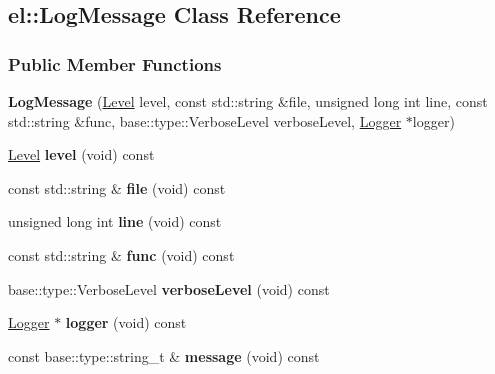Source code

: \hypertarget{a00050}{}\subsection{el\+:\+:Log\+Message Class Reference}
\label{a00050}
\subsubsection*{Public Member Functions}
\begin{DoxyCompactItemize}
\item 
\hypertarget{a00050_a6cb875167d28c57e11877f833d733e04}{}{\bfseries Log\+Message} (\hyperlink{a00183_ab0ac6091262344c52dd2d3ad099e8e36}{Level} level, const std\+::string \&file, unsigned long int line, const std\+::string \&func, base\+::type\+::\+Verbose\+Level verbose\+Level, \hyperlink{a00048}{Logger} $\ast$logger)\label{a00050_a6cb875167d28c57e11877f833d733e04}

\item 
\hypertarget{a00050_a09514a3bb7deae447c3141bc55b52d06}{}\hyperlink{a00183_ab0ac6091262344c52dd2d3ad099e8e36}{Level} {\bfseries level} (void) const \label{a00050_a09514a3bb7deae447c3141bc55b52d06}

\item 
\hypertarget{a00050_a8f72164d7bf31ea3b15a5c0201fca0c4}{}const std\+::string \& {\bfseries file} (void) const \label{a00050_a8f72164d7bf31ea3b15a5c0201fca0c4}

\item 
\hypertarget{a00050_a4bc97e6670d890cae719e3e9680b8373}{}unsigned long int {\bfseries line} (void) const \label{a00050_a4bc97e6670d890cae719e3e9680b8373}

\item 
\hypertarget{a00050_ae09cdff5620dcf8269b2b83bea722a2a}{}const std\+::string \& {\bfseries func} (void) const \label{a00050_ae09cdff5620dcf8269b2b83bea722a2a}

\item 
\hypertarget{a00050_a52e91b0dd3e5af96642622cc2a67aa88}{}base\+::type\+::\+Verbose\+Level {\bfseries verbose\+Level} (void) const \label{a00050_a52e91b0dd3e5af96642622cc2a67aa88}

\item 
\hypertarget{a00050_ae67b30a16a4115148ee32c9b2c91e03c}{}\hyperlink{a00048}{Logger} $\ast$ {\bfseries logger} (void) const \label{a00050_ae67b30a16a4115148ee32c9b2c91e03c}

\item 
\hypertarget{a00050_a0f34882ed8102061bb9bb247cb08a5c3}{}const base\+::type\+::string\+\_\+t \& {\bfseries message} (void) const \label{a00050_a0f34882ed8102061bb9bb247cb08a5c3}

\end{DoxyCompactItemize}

==

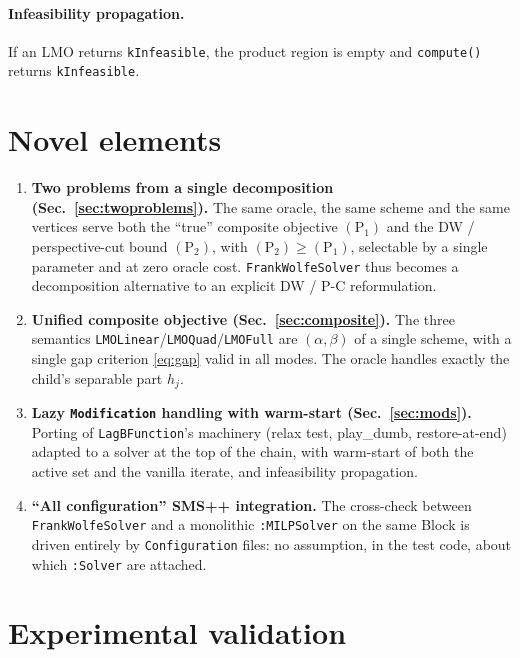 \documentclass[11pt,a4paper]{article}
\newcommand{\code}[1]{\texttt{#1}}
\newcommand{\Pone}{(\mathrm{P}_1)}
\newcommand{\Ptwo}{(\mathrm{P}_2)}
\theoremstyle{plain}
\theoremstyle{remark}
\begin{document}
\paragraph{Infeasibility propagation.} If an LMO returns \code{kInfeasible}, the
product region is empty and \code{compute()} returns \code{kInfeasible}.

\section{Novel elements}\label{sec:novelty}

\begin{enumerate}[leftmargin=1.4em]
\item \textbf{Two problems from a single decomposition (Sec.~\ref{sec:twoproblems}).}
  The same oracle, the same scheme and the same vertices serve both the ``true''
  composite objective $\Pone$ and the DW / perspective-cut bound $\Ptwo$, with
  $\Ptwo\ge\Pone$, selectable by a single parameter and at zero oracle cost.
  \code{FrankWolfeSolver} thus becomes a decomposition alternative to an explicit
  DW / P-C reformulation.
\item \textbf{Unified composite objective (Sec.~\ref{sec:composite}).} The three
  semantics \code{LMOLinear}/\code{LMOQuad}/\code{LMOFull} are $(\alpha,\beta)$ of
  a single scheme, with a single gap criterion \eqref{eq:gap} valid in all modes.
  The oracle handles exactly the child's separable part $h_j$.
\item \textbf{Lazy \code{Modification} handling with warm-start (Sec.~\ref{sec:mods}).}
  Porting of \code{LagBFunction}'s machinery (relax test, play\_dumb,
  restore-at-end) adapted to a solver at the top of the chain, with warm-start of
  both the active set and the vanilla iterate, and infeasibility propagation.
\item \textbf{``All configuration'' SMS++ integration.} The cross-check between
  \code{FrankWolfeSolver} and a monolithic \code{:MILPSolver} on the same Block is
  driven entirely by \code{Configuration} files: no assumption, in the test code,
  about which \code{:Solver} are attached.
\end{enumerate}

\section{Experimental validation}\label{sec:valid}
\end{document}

* * *

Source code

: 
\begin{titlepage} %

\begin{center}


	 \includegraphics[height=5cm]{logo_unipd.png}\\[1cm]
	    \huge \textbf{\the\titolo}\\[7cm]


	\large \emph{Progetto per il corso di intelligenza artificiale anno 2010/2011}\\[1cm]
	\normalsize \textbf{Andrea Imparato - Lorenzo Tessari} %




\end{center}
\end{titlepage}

* EXERCISE OBJECTIVE
Bring together all lines of the entries above in which the string "oracle" occurs.

* WORKED SOLUTION
  The same oracle, the same scheme and the same vertices serve both the ``true''
  $\Ptwo\ge\Pone$, selectable by a single parameter and at zero oracle cost.
  The oracle handles exactly the child's separable part $h_j$.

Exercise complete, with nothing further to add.